### Your objective
Give back the line containing "- Improve Pandoc YAML support" along with every line after it, exactly, until the entries end.

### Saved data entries
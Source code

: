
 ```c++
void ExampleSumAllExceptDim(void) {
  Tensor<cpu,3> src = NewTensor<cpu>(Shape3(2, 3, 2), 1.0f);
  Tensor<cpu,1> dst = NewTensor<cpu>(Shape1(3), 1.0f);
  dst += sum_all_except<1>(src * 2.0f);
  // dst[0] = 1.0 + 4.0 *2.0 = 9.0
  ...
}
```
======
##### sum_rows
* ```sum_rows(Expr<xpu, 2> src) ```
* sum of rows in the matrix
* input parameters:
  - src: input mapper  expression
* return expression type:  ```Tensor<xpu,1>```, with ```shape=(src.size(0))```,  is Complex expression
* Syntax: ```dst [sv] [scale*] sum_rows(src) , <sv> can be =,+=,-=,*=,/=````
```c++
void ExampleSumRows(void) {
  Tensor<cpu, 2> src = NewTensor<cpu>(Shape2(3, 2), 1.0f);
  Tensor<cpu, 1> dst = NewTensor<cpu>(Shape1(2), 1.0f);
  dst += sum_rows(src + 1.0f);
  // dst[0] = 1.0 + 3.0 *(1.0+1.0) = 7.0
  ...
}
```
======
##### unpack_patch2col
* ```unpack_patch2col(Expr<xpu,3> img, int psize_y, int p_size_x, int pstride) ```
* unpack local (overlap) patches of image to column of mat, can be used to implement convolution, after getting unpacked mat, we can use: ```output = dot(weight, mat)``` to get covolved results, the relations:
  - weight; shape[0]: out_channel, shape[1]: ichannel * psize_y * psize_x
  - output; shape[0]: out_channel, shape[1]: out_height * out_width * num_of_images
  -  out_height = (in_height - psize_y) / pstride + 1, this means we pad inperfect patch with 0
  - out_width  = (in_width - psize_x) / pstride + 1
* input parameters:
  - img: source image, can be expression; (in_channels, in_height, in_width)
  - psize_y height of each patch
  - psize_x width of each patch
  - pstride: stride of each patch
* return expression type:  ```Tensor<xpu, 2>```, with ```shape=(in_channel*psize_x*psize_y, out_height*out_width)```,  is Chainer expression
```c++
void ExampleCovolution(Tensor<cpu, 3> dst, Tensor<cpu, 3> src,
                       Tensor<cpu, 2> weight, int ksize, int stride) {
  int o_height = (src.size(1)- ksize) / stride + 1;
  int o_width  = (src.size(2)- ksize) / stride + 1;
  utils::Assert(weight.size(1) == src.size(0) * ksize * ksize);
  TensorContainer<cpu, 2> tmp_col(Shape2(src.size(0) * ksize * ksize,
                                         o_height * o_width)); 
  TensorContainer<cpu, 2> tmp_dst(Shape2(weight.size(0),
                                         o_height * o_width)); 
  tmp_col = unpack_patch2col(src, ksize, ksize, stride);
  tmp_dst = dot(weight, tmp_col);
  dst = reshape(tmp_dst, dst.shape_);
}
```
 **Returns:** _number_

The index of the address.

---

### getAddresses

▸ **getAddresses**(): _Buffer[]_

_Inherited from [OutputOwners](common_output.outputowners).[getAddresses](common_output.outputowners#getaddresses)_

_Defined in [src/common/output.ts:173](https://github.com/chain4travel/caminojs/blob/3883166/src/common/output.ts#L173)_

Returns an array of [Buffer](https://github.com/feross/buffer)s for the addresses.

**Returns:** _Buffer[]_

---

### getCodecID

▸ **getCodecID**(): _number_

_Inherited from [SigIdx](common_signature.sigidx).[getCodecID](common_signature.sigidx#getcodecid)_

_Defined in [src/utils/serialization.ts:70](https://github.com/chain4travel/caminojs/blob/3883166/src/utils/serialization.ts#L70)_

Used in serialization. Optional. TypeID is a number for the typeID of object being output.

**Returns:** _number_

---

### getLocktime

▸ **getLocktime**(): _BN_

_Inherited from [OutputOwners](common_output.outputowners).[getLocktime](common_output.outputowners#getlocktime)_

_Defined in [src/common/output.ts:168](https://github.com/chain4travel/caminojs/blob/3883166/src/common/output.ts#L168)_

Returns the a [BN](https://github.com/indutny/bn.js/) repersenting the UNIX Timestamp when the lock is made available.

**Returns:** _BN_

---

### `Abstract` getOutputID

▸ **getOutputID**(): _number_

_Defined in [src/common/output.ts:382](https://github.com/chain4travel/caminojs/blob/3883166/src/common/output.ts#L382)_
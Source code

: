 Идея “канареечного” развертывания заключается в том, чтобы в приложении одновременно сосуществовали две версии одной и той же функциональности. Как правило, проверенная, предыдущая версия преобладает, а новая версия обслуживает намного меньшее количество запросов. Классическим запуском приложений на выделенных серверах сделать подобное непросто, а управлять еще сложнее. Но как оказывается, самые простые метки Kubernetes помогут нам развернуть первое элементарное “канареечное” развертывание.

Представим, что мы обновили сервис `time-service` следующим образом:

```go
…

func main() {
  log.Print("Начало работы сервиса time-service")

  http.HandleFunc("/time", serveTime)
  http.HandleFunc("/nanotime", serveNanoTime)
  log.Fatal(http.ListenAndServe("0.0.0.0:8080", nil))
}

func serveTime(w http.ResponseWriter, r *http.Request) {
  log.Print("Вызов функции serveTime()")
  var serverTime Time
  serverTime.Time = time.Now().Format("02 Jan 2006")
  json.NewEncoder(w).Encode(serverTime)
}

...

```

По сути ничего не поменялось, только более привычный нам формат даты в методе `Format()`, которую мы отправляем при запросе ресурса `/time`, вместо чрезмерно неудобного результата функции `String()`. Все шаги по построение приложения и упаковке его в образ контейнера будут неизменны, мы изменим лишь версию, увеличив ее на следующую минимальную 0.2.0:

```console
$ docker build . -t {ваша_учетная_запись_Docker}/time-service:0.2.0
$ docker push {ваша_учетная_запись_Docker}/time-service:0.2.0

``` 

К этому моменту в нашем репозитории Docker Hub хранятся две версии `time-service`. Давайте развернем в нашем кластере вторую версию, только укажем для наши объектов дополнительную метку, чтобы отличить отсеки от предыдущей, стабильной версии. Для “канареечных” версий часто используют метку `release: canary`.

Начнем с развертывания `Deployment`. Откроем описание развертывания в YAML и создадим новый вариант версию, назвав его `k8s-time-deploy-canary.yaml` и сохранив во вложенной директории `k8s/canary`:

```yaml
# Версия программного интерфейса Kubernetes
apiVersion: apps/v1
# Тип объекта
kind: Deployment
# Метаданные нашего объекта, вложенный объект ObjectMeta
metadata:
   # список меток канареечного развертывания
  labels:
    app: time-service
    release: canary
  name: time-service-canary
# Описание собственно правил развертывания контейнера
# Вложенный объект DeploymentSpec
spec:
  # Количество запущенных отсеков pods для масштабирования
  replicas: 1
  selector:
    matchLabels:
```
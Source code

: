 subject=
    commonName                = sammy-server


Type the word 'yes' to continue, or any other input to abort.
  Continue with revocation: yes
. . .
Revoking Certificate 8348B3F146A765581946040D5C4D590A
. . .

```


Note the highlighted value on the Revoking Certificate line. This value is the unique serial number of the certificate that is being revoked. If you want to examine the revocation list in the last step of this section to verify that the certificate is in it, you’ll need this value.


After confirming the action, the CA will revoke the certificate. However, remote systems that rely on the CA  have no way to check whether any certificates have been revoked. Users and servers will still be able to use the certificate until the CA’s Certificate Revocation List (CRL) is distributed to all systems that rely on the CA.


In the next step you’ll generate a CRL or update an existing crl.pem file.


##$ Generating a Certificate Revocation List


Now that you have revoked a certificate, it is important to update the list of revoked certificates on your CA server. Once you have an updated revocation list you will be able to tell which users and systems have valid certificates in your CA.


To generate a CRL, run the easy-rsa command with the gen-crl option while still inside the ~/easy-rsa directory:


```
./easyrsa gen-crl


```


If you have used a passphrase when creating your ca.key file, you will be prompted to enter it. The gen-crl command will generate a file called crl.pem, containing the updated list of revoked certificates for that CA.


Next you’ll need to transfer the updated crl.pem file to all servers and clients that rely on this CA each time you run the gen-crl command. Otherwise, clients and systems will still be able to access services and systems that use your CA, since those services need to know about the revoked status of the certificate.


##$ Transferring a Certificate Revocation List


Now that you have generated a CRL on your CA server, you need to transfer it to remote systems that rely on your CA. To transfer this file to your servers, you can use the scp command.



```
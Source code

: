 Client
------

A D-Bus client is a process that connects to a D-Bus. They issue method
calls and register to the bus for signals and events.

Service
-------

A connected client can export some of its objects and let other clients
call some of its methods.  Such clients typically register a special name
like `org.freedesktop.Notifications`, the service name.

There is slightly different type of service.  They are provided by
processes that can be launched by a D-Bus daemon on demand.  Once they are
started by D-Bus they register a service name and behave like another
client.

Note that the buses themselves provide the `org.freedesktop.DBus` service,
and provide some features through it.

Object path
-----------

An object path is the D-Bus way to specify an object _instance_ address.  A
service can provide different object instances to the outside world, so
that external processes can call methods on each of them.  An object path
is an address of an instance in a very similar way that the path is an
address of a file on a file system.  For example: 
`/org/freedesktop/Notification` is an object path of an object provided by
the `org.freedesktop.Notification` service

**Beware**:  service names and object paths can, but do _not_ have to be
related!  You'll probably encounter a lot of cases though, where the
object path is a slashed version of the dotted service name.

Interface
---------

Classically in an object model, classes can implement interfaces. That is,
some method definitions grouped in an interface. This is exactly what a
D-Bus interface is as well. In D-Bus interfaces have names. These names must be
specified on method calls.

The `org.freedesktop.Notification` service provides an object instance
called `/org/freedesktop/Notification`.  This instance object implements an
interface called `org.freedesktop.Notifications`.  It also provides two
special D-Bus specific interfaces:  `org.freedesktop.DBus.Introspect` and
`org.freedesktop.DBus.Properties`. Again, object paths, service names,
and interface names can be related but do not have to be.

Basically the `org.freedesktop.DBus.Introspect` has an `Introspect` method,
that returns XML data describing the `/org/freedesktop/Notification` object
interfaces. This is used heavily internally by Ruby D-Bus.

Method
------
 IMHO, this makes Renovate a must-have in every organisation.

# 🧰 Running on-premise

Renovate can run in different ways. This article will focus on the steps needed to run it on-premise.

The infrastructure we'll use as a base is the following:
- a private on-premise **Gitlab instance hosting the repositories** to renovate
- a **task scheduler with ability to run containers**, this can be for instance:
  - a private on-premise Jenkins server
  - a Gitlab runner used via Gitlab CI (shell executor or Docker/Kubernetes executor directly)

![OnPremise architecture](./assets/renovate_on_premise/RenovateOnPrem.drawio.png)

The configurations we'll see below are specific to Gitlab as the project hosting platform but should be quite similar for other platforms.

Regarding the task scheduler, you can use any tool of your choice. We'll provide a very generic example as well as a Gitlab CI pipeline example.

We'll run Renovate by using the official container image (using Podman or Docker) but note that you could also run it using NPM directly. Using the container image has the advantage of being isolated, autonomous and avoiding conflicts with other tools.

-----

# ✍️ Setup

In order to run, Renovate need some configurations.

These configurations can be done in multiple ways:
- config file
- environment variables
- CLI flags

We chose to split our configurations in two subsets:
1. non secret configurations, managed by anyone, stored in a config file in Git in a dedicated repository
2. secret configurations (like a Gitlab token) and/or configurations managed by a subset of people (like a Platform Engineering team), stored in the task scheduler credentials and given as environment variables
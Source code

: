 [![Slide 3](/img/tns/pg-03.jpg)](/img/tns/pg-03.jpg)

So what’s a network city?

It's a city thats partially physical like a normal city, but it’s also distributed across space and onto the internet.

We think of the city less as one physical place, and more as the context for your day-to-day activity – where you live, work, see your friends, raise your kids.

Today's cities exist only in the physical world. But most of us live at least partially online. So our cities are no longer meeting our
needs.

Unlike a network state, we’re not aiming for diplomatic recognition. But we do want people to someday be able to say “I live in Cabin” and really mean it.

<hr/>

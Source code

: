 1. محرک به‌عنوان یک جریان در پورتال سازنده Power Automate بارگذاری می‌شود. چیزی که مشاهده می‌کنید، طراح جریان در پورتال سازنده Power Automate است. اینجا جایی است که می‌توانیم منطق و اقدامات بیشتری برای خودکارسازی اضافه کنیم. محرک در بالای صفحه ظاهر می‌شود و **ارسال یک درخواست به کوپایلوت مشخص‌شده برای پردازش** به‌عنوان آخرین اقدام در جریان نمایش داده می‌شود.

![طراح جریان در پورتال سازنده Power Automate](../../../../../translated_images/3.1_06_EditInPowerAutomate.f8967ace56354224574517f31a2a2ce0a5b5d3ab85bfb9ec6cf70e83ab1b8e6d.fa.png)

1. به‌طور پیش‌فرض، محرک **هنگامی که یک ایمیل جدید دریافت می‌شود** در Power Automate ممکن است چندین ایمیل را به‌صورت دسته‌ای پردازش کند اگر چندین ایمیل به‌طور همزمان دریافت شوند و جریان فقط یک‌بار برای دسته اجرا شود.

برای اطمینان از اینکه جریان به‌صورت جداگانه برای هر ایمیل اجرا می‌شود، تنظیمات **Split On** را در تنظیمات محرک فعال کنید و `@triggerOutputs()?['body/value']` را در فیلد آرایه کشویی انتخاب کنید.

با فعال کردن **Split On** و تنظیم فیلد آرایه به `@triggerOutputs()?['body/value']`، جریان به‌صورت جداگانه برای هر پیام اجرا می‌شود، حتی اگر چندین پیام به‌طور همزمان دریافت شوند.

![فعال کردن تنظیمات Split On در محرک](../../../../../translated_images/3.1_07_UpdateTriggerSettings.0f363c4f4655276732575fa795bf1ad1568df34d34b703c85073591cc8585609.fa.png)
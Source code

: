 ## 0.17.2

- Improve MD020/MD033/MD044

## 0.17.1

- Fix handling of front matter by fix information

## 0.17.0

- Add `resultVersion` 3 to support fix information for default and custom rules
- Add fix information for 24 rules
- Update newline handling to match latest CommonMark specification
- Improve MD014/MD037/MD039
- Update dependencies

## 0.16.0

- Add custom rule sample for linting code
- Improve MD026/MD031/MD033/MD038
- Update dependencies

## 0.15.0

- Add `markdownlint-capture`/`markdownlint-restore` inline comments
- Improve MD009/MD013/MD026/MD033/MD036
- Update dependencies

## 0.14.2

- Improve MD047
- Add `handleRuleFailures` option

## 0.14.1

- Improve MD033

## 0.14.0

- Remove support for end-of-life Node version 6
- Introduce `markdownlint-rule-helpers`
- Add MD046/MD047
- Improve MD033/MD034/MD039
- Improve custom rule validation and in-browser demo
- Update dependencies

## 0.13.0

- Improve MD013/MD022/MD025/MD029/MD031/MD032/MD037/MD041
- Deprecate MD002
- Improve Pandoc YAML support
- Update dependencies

### Written response
- Improve Pandoc YAML support
- Update dependencies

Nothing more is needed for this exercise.